Les œuvres de Launoy sont particulièrement intéressantes au point de vue historique et critique ; cependant la théologie positive et la théologie dogmatique et morale y occupent une place notable. Nous nous contenterons d’indiquer les principaux travaux de Launoy à ce sujet, en suivant de préférence l’ordre chronologique, car presque tous ces écrits furent composés à l’occasion de polémiques et inspirés par des circonstances du moment.

Le premier opuscule de Launoy étudie une question de philosophie et de théologie : Syllabus rationum quibus causa Durandi, de modo conjunctionis concursuum Dei et creaturæ defenditur et inofficiosa quorumdam recentiorum censura refellitur, in-8o, Paris, 1636. D’accord avec Durand de Saint-Pourçain, Launoy soutient que Dieu ne concourt pas immédiatement aux actions mauvaises des créatures libres. A la fin de son traité, Launoy pose un cas de conscience, qui évidemment faisait allusion à des controverses contemporaines.

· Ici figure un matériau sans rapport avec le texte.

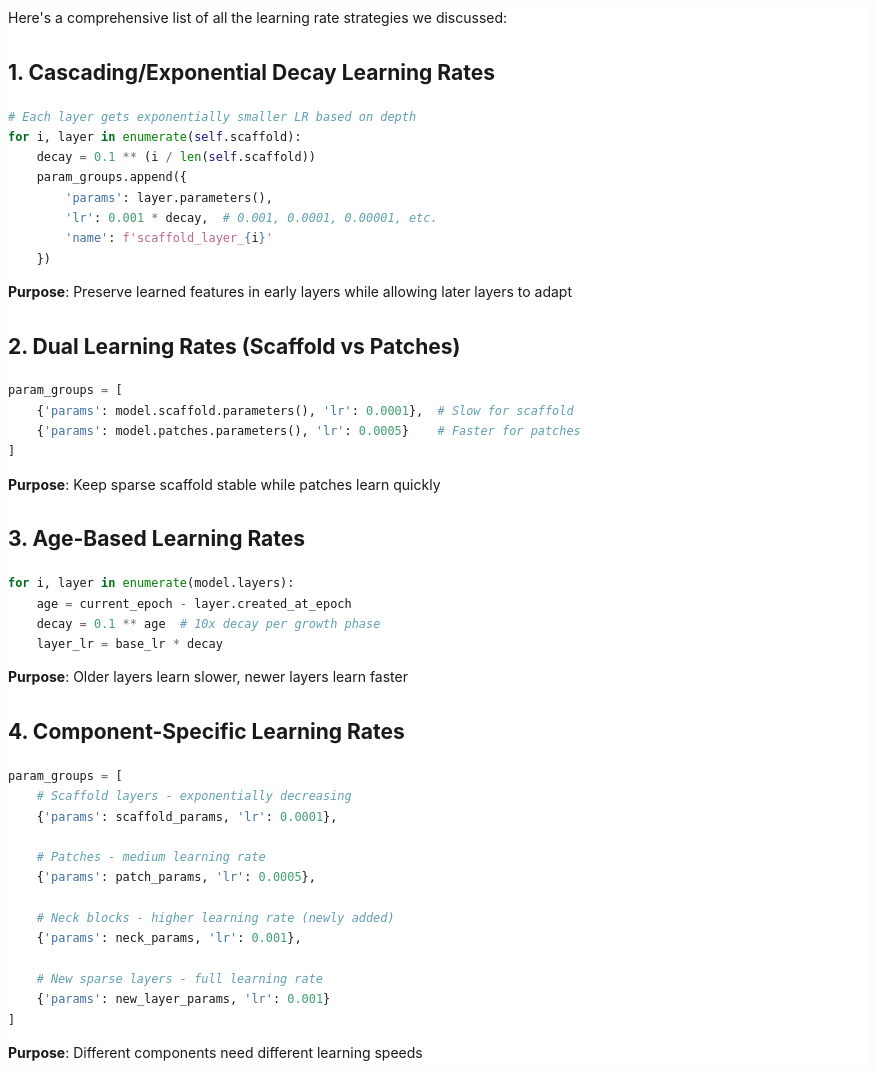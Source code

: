 Here's a comprehensive list of all the learning rate strategies we discussed:

## 1. **Cascading/Exponential Decay Learning Rates**
```python
# Each layer gets exponentially smaller LR based on depth
for i, layer in enumerate(self.scaffold):
    decay = 0.1 ** (i / len(self.scaffold))
    param_groups.append({
        'params': layer.parameters(),
        'lr': 0.001 * decay,  # 0.001, 0.0001, 0.00001, etc.
        'name': f'scaffold_layer_{i}'
    })
```
**Purpose**: Preserve learned features in early layers while allowing later layers to adapt

## 2. **Dual Learning Rates (Scaffold vs Patches)**
```python
param_groups = [
    {'params': model.scaffold.parameters(), 'lr': 0.0001},  # Slow for scaffold
    {'params': model.patches.parameters(), 'lr': 0.0005}    # Faster for patches
]
```
**Purpose**: Keep sparse scaffold stable while patches learn quickly

## 3. **Age-Based Learning Rates**
```python
for i, layer in enumerate(model.layers):
    age = current_epoch - layer.created_at_epoch
    decay = 0.1 ** age  # 10x decay per growth phase
    layer_lr = base_lr * decay
```
**Purpose**: Older layers learn slower, newer layers learn faster

## 4. **Component-Specific Learning Rates**
```python
param_groups = [
    # Scaffold layers - exponentially decreasing
    {'params': scaffold_params, 'lr': 0.0001},
    
    # Patches - medium learning rate
    {'params': patch_params, 'lr': 0.0005},
    
    # Neck blocks - higher learning rate (newly added)
    {'params': neck_params, 'lr': 0.001},
    
    # New sparse layers - full learning rate
    {'params': new_layer_params, 'lr': 0.001}
]
```
**Purpose**: Different components need different learning speeds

« Le jugement rendu à Rome contre le

sentiment de Galilée qui n’a point encore été envoyé et notifié à l’Université de Paris, oblige-t-il les professeurs de cette Faculté, plus que le jugement porté par le concile de Paris et le pape Grégoire IX contre certains livres d’Aristote ? »

Dès 1641, Launoy inaugura les critiques qui lui ont valu la réputation de « dénicheur de saints et de destructeur des privilèges monastiques ». Il intervint dans la question soulevée par le P. Sirmond dans ses Concilia antiqua Galliæ (1639) : Denys l’Aréopagite n’est pas l’apôtre de Paris ; en faveur de cette thèse, Launoy publia quatre dissertations. Launoy attaqua également la tradition provençale de la venue et du séjour dans le midi de la France de Lazare, Maximin, Marthe et Madeleine ; il contesta et discuta vivement l’authenticité des bulles de Jean XXII et d’Alexandre V sur les privilèges du scapulaire après la vision de saint Simon Stock ; il combattit certaines traditions des chartreux relatives à la vie de saint Bruno ; il fit une critique très sévère des privilèges monastiques des religieux de Saint-Germain-des-Prés, de Saint-Médard de Soissons, des prémontrés ; enfin il composa trois dissertations pour montrer que la Gaule n’avait été évangélisée que dans la seconde moitié du iie siècle. Cette œuvre critique de Launoy a été diversement jugée. Les Remarques sur le dictionnaire de Bayle disent que Launoy « écrivait beaucoup et ne pensait pas assez…, ses ouvrages sont difficiles à lire, remplis d’érudition et de citations très longues. » Dans les Mélanges d’histoire et de littérature, recueillis par Vigneul Marville, 2 vol. in-12, Rouen, 1700, on dit que « Launoy soutenait les plus mauvaises causes avec opiniâtreté. » Par contre, le Journal des savants du 13 juin 1701, p. 265, dit : » Son caractère particulier était d’aimer la vérité sur toutes choses, de la chercher sans prévention, de la découvrir librement, quand il l’avait trouvée : vixit amans veri, falsi osor, certus et judex. »

Au point de vue théologique proprement dit, Launoy a étudié en particulier l’autorité et l’infaillibilité du pape, l’Immaculée Conception et l’Assomption de la sainte Vierge et surtout les sacrements.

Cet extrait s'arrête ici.